Whether you like it or not, writing is a key skill for any internet marketer. The most successful affiliates and internet millionaires are often the ones who have got writing for the web down to a fine art, crafting compelling articles and sales copy. And while you can use services like upwork.com to outsource your writing, or use PLR (private label rights) articles (you can have a look at the Affilorama lesson on Upwork and PLR articles here), investment in improving your writing skills will only ever pay off down the road.
This is by no means a complete guide, but rather some starting tips or techniques for how to write for the web.
Research – Know your topic!
This sounds obvious, but the number of people who attempt to write about stuff they don't understand astounds me! Good writers are informed writers. We're not talking about becoming experts here, just a solid grounding in the topic. Sites like Wikipedia are great for getting a subject overview (remember this information isn't always 100%!). A few good hours of Google searching is a must. Use their new “Wonder Wheel” (click on the “show options” tab above your search results) to generate mind-map like structures of related search terms to help you explore the different facets of a topic.
When I need to write about a completely new subjects, I set aside at least 3 or 4 hours of solid reading (doesn't have to be all at once!) to learn about the topic. You don't have to do this every time you write something. You’ll find the knowledge you gain from one good stint of reading can be used to write multiple articles. Take particular note of the style of writing and the kinds of pages that show up in your search results. This will be the kind of content you want to emulate when you start writing. Note I said emulate not copy! Be very careful to avoid plagiarism. Not only is there potential for legal consequences, but Google will slap you silly if they notice you have plagiarized content on your site.
Start with a title
Forget about trying to outline your entire piece of writing first; when writing for the web I like to start with a title . What this does is ensure you are crystal clear about the direction of the article from the beginning, making it much easier to write fluently and stick to the point.

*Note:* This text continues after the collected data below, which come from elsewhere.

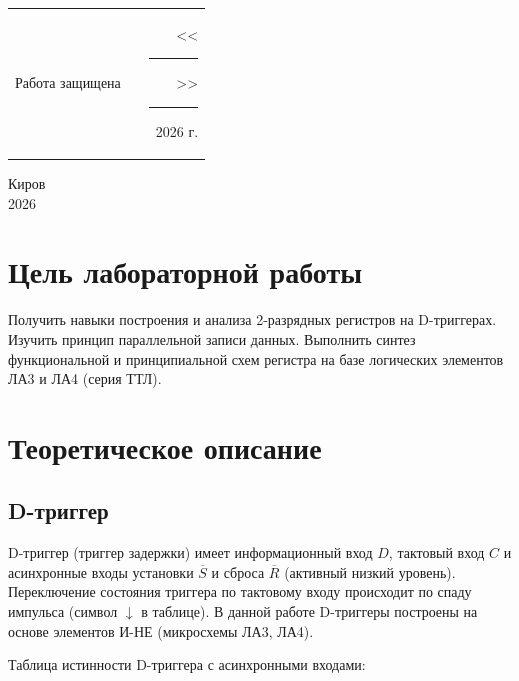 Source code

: \documentclass[oneside,a4paper,14pt]{extarticle}
\begin{document}
\noindent
\begin{tabular}{lp{58mm}r}
  Работа защищена &  & \hspace{5mm}<<\rule[-1mm]{5mm}{0.10mm}\/>>\rule[-1mm]{30mm}{0.10mm}\ 2026 г.
\end{tabular}
\vfill

\begin{center}
  Киров\\
  2026
\end{center}

\newpage\thispagestyle{plain}

\section{Цель лабораторной работы}
Получить навыки построения и анализа 2-разрядных регистров на D-триггерах. Изучить принцип параллельной записи данных. Выполнить синтез функциональной и принципиальной схем регистра на базе логических элементов ЛА3 и ЛА4 (серия ТТЛ).

\section{Теоретическое описание}
\subsection{D-триггер}
D-триггер (триггер задержки) имеет информационный вход $D$, тактовый вход $C$ и асинхронные входы установки $\overline{S}$ и сброса $\overline{R}$ (активный низкий уровень). Переключение состояния триггера по тактовому входу происходит по спаду импульса (символ $↓$ в таблице). В данной работе D-триггеры построены на основе элементов И-НЕ (микросхемы ЛА3, ЛА4).

Таблица истинности D-триггера с асинхронными входами:
\end{document}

Bear in mind that people surfing the web spend mere seconds on any given page, so don't try to accomplish too much in a single article. It's better to explore one or two core ideas rather than branch into multiple sub topics. Five hundred to eight hundred words is typically considered the optimum for web articles, and while that sounds like a lot, you’ll be surprised at how hard it is to say anything good in such a small amount of space!
If you find yourself going off on a tangent in your writing, don't ever delete it! Copy and paste it into a new document and leave it for another time. Good words and ideas are precious, and having a collection of small snippets of writing can be very useful for future articles.
Don't think, just write
Easy to say, hard to do – but “just writing” is possibly one of the best writing techniques I've ever known. Little is more intimidating than a blank sheet of paper or a blank document on your computer, so it's important to get something down rather than critique every sentence as you write it. Once you have a grounding in your topic and a good title as a starting point, stop thinking and start writing. Don't worry whether you're writing is good or not. At this stage you're just focusing on getting out a first draft. (Just Google what the noted writer Ernest Hemingway said about first drafts for a rather un-inspirational quote on the subject.) Even if your writing is really bad to start with, you’ll find it easier to tidy up a bad draft than spend hour upon hour painstakingly perfecting each sentence. More often than not you'll discover that 10% to 20% of what you've written isn’t actually too bad anyway. By taking these good parts and expanding them, you can turn that 20% good content into 50% good content, and then that 50% into 90%!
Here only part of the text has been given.